Was quiet quitting just a TikTok buzzword that has become a washed-up, Gen Z trend? (says this GenX Dr. Aunty) Or did we miss the signals about a serious shift in the workplace?
While it might not be as buzzworthy, quiet quitting remains a dynamic force in our workplace.
The topic has been discussed ad nauseam in the press, but as a brain doctor and Chief Wellness Officer, I want to visit the conversation we may have missed about quiet quitting: what is the root cause of the problem?
Quiet Quitting Defined By a Doctor… Not a Tokker
What is quiet quitting, exactly? Here’s what you need to know:
- Quiet quitting is when employees disengage from their jobs and quietly exit the organization without formally resigning or giving notice.

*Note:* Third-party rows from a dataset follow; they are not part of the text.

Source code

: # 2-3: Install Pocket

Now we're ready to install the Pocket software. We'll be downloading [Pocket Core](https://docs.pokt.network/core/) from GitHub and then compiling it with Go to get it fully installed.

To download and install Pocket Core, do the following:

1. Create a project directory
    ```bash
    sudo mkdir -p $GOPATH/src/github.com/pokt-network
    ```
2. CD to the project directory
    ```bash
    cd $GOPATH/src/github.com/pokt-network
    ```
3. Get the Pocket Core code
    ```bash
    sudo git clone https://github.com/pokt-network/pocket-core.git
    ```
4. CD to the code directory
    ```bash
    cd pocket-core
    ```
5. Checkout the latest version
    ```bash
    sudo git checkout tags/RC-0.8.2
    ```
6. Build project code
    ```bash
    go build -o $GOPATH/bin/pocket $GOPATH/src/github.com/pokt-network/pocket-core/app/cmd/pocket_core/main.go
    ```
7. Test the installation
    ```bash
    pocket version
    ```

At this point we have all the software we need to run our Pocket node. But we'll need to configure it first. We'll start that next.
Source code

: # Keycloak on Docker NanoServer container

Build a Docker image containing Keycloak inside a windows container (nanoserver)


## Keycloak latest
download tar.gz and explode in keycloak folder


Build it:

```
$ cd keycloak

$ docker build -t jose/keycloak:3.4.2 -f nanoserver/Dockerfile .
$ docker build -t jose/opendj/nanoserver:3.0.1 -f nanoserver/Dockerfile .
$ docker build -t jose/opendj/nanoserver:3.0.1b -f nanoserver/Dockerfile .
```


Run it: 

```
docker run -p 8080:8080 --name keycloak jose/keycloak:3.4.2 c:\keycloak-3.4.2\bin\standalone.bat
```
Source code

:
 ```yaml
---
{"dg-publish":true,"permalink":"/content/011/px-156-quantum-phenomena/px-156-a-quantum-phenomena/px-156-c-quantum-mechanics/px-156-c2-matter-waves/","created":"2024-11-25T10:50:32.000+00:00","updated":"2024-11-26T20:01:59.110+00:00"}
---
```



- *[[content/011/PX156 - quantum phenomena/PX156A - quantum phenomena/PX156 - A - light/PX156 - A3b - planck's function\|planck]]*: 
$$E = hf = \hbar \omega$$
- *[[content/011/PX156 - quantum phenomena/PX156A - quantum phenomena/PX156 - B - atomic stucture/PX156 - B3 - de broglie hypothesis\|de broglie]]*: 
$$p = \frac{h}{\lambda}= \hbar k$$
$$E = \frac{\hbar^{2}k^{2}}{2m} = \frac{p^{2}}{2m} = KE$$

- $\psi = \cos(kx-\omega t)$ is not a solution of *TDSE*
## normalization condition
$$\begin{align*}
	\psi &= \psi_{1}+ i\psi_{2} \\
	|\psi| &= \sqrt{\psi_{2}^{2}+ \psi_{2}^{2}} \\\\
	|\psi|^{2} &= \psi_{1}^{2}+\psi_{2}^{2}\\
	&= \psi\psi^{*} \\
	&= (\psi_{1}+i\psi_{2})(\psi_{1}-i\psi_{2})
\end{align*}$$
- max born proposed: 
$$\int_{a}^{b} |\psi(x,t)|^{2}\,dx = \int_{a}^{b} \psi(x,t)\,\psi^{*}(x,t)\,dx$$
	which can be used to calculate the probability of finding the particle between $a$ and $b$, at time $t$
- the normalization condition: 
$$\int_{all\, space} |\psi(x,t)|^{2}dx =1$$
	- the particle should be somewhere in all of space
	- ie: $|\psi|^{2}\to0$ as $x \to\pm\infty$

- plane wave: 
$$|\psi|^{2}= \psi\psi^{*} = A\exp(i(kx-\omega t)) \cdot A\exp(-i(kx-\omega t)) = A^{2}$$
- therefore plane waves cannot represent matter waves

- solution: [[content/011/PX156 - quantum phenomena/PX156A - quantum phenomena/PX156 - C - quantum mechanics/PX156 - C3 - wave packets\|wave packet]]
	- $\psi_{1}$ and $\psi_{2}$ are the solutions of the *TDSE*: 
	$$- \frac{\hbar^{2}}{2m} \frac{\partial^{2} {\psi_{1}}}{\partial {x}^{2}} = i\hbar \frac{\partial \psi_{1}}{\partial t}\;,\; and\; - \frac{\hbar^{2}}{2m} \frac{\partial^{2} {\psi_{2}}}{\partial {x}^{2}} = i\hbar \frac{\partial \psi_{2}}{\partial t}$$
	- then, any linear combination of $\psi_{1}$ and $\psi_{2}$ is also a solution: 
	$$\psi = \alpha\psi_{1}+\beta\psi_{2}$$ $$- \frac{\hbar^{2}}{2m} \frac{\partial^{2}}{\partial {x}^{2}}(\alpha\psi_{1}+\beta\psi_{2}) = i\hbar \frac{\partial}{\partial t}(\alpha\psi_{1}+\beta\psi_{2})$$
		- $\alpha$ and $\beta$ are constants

- Quiet quitting is not a new concept. In organizational psychology, it is related to a lack of engagement, poor leadership, and a lack of purpose at work.
- The term “quiet quitting” refers to a conscious decision to fulfill only the essential responsibilities of one’s job and nothing more. The worker has decided to quit mentally, even though they continue to show up at work each day.
The Brain Science of Quiet Quitting
I started to examine the data on quiet quitting last year as I was working on my manuscript, “The Busy Brain Cure,” for Harper Collins. As a brain doctor, Chief Wellness Officer, and career burnout survivor, I wanted to understand if there was actual data and science behind the viral trend. This is what I found:
- The root cause of Quiet Quitting is a lack of compassion for those who are suffering from burnout or mental health problems (they just don’t know it yet).
- A Busy Brain can contribute to quiet quitting because it makes it difficult to focus on tasks. As tasks multiply, one more “ask” can create a disproportional stress response.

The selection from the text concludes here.